Data entries:
━━━━━━━━
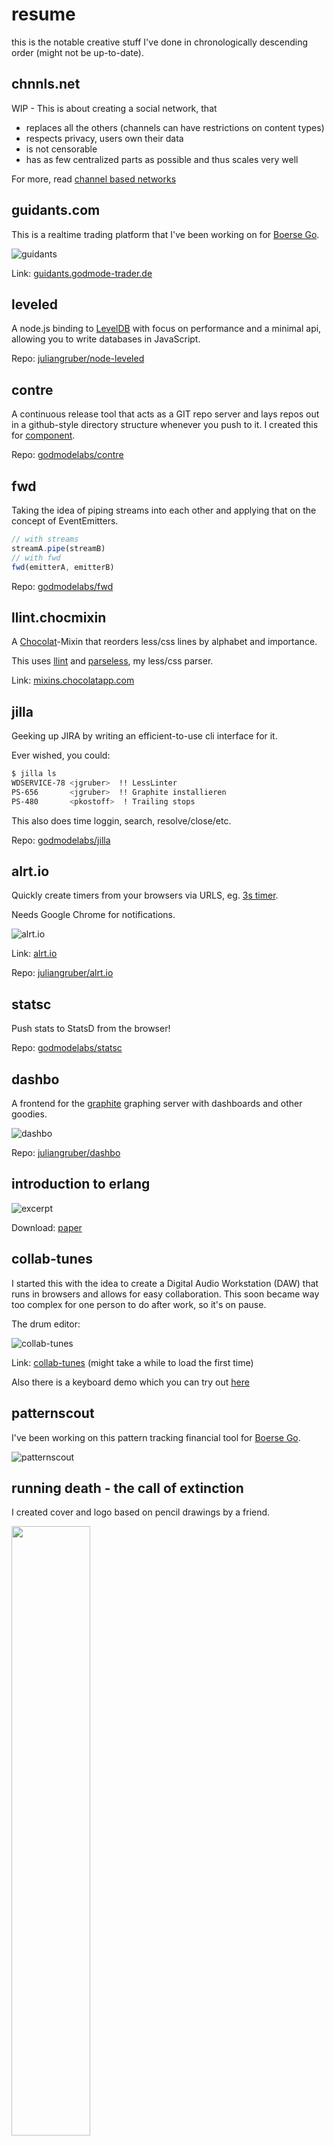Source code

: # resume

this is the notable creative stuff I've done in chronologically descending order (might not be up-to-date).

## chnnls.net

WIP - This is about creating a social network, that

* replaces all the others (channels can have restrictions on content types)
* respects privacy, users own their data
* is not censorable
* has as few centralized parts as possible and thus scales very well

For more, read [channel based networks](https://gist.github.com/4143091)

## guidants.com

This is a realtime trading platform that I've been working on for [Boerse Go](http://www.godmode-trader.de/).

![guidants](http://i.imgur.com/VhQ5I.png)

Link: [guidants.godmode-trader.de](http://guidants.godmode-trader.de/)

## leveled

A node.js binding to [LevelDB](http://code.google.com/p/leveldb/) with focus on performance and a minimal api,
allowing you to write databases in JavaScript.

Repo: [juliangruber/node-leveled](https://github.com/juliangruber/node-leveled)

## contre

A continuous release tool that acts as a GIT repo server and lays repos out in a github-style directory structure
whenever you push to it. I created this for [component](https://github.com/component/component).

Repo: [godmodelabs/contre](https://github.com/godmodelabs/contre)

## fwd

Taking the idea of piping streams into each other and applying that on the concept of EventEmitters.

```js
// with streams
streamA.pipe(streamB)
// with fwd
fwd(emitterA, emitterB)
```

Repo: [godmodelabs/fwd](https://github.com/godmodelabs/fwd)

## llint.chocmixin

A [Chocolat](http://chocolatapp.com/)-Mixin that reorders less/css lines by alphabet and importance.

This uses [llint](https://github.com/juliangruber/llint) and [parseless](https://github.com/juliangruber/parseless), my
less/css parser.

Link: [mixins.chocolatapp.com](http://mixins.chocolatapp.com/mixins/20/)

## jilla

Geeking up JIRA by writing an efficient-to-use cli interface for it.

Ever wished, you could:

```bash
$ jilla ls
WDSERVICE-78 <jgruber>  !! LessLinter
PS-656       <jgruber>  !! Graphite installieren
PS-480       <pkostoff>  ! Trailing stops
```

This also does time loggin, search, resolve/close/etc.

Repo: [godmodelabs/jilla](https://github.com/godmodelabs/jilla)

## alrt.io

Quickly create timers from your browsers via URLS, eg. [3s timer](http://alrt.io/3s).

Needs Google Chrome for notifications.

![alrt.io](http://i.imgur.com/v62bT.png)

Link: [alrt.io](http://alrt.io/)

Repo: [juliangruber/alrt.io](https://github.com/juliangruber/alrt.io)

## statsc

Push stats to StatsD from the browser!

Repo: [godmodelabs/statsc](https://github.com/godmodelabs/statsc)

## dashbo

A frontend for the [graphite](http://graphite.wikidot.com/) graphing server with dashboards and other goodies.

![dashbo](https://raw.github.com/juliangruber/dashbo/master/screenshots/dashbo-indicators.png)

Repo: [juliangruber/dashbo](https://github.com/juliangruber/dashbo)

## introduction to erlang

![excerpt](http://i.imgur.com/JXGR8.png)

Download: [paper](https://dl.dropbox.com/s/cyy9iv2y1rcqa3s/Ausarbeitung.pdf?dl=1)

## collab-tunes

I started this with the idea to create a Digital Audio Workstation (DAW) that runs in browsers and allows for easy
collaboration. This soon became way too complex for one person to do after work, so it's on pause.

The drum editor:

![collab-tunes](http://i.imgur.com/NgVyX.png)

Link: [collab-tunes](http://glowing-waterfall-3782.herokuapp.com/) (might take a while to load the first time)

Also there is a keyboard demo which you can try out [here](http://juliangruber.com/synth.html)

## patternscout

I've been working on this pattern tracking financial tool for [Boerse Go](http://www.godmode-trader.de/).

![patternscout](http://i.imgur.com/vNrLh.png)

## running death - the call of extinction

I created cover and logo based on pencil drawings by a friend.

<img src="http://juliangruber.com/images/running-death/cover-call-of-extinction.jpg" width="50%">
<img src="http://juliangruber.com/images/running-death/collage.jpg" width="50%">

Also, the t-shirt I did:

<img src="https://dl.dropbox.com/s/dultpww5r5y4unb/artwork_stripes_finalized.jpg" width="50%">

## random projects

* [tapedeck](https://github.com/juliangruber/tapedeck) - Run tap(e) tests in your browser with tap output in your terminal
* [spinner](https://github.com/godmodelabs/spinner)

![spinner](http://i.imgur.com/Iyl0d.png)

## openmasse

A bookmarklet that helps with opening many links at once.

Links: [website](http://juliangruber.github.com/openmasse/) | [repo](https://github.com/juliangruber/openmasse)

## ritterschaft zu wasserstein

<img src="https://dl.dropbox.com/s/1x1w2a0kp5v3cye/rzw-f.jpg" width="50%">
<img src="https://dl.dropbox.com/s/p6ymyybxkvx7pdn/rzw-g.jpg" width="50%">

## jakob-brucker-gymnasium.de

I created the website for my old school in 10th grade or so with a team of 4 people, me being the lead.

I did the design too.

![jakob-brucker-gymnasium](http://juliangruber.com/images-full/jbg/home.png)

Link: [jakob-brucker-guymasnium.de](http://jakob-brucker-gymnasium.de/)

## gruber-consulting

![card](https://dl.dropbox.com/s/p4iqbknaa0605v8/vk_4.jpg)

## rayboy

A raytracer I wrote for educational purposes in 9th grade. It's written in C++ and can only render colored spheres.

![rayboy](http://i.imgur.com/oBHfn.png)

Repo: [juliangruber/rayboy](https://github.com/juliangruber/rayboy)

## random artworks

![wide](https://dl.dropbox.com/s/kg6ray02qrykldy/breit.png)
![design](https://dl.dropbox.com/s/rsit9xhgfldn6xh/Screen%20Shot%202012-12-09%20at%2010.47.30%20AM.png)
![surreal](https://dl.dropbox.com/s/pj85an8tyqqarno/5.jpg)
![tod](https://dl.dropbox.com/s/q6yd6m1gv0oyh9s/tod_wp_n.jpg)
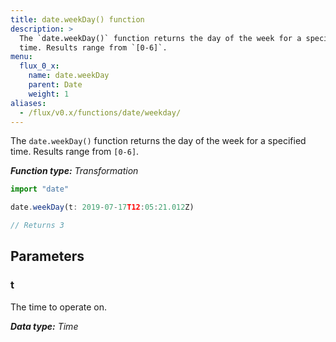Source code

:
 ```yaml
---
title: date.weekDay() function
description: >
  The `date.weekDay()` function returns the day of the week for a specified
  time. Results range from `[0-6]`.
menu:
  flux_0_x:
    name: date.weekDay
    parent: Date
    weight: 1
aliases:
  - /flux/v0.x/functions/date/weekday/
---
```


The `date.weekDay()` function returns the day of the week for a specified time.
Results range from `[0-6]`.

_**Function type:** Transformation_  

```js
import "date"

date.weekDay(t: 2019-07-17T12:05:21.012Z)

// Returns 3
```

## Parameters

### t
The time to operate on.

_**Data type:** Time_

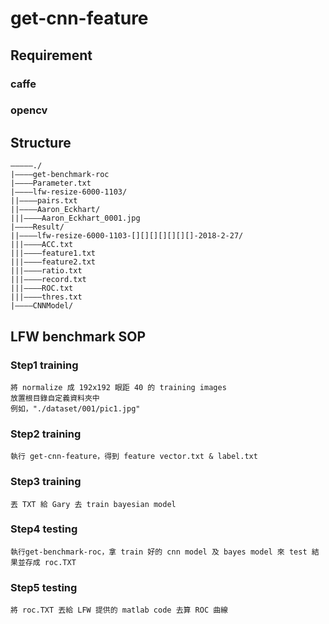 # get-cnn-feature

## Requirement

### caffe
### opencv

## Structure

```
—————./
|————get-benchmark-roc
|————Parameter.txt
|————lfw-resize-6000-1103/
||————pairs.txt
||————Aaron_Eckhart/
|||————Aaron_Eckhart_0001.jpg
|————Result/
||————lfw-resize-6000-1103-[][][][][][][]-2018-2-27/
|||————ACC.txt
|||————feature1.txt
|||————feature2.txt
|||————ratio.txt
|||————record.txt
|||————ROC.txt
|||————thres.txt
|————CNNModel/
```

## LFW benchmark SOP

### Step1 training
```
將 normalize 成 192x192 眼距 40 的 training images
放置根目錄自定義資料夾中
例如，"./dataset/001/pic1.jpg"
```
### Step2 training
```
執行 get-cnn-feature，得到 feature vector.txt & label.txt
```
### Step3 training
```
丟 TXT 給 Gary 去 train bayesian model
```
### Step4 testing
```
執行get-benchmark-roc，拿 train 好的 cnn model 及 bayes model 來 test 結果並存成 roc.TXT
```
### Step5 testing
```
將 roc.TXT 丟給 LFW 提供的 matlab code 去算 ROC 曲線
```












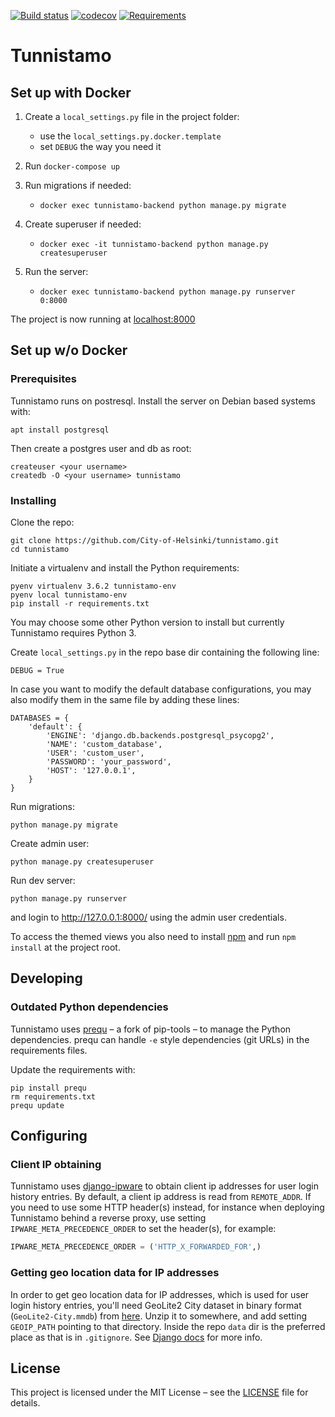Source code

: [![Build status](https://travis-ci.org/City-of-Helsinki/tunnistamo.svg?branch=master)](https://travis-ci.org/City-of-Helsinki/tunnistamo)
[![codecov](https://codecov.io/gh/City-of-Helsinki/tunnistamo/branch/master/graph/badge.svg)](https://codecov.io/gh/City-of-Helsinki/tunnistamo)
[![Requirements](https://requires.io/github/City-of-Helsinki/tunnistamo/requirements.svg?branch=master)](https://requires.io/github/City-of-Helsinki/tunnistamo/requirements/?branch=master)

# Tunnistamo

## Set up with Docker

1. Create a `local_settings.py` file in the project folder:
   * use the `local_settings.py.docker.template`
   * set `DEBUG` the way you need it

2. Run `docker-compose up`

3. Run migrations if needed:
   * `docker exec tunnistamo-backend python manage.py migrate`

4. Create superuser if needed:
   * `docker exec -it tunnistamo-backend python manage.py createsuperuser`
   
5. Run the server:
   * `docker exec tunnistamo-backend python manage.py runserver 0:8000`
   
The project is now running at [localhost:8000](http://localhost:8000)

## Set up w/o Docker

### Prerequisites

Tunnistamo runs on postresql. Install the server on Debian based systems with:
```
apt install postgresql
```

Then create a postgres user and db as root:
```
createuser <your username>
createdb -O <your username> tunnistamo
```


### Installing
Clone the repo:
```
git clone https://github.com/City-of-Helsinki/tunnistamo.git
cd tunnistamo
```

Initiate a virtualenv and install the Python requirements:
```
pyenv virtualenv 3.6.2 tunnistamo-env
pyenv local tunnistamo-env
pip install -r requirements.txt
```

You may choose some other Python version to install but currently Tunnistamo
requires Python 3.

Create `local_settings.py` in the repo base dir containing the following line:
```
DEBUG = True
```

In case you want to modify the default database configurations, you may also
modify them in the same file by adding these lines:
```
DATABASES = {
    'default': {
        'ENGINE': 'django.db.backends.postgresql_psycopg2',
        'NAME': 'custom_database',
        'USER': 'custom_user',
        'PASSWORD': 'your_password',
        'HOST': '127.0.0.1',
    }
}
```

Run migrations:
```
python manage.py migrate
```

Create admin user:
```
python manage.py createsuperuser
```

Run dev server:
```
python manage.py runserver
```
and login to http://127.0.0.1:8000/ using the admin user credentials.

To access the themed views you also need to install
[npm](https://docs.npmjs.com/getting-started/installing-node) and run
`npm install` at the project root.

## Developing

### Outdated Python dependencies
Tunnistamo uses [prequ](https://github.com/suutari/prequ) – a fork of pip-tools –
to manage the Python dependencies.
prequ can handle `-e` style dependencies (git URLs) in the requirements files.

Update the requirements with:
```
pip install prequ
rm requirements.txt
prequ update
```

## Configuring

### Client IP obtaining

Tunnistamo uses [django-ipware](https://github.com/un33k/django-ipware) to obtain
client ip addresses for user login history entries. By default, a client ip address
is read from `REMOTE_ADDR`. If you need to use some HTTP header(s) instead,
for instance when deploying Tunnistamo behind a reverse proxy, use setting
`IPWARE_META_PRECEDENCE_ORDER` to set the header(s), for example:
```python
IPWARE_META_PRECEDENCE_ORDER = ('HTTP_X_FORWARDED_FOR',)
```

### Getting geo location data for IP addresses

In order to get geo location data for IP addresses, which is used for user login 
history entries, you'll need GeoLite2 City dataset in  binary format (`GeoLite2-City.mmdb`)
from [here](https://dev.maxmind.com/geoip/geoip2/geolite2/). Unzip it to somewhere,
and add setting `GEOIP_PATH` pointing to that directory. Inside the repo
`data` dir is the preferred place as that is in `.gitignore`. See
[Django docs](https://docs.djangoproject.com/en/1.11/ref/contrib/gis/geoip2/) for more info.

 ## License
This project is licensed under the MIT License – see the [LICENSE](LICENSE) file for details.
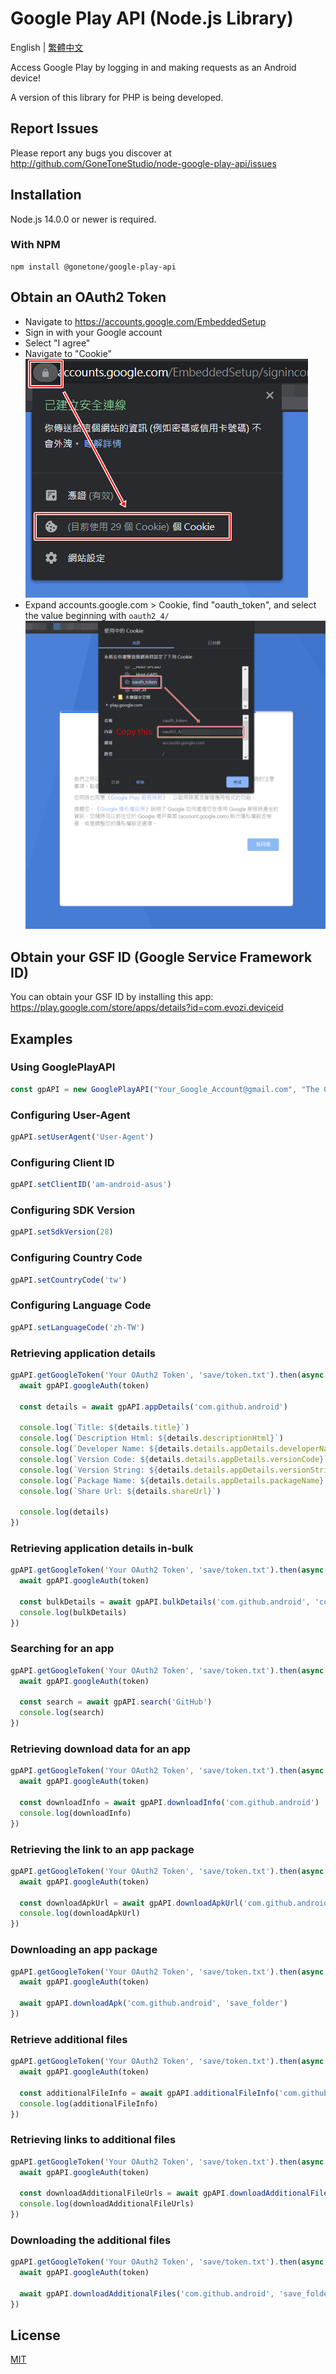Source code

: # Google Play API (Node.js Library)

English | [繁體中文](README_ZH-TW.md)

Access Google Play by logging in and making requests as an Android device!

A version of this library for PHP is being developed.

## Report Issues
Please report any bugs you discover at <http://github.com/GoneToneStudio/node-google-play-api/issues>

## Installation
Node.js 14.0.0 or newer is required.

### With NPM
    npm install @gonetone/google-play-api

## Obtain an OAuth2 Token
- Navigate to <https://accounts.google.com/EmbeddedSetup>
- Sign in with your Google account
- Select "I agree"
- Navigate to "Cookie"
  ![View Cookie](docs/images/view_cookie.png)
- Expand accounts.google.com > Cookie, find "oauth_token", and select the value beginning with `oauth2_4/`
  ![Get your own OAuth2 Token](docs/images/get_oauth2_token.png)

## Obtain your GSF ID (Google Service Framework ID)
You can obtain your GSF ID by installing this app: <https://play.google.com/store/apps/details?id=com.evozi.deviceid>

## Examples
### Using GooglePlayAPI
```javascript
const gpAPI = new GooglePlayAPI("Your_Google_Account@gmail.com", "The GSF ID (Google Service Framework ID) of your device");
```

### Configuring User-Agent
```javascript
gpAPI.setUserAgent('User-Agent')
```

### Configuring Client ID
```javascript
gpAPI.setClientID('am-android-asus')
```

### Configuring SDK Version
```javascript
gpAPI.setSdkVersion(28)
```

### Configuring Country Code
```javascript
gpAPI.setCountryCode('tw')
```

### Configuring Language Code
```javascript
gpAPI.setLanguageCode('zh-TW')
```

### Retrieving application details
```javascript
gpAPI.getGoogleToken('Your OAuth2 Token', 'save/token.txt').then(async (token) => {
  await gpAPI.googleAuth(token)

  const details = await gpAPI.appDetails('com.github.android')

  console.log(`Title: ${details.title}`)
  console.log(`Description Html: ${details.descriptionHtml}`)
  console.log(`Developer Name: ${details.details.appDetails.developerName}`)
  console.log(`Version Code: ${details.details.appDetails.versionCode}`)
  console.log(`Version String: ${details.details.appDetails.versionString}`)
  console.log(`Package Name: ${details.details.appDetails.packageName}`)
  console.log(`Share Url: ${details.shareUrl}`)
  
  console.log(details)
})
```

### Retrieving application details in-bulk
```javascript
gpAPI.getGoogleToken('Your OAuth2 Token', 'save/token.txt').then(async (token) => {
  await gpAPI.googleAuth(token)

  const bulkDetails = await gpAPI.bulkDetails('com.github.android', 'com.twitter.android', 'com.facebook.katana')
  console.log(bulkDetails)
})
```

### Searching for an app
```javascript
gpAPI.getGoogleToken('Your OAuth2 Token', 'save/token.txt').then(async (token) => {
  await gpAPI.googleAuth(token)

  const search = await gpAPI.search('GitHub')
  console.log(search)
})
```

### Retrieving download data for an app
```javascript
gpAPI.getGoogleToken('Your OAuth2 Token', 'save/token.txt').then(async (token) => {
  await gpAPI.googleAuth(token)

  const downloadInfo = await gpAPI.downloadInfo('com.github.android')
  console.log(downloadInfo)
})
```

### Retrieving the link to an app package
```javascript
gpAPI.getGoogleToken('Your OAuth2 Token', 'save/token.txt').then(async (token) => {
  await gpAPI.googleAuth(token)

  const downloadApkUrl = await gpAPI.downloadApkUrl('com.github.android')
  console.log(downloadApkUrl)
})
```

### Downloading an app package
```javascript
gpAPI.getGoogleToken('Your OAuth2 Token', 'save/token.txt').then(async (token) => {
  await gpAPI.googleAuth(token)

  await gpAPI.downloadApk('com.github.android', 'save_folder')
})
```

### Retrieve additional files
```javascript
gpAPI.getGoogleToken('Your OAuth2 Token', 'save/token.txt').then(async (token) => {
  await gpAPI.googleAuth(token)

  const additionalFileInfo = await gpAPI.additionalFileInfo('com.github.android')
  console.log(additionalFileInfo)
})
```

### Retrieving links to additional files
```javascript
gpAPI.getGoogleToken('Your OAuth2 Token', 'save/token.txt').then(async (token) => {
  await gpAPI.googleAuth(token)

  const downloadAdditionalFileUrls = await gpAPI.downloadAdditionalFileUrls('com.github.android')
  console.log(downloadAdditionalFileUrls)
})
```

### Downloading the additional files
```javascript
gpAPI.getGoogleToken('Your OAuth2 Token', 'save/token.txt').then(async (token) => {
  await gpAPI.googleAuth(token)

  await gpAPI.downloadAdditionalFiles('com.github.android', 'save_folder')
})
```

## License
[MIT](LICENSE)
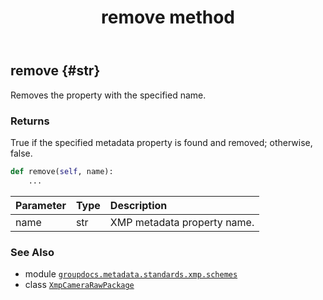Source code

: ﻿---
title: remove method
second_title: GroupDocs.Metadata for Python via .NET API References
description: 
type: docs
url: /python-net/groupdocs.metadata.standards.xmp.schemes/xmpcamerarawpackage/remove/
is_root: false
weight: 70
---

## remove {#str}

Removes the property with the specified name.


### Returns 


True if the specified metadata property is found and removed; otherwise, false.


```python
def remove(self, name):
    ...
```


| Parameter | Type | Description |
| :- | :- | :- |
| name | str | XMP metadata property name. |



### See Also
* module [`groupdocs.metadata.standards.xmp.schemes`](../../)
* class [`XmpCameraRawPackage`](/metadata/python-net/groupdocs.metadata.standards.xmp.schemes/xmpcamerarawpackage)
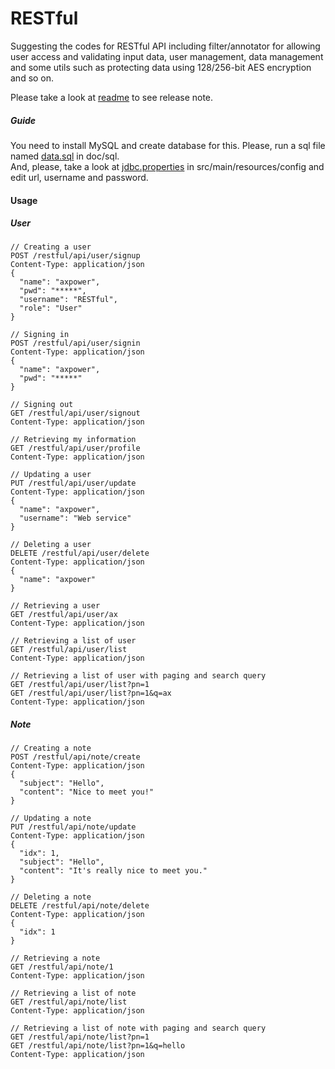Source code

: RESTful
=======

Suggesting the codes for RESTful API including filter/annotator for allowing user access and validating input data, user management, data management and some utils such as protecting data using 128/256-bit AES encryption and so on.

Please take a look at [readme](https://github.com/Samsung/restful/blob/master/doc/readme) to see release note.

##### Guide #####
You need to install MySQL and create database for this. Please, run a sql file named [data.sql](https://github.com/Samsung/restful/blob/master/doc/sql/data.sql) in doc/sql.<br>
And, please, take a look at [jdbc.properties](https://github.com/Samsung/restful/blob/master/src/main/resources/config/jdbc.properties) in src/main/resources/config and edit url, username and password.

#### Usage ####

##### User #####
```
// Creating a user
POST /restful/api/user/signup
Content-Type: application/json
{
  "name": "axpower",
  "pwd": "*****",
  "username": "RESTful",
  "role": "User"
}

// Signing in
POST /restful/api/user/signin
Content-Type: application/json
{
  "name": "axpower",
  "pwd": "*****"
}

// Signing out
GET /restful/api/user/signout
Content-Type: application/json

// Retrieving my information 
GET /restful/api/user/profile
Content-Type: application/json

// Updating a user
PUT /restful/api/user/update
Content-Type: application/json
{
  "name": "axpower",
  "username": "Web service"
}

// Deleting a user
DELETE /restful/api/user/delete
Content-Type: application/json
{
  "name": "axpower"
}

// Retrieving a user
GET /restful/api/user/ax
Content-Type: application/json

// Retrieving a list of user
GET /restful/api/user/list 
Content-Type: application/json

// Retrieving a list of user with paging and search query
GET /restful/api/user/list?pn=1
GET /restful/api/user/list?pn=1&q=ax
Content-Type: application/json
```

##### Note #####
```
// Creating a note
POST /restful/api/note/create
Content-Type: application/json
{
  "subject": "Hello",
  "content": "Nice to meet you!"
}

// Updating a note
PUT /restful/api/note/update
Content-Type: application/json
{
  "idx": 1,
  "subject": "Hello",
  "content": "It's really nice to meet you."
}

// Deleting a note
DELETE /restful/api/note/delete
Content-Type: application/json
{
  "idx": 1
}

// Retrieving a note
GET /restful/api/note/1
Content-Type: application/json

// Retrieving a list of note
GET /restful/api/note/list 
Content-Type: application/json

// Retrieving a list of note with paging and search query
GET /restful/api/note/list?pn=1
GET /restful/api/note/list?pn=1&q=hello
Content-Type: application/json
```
━━━━━━━━
ACTIVITY » What is the number of lines in the entries above that include the word "prequ"? Answer with that number alone.

PROBLEM SOLUTION » 4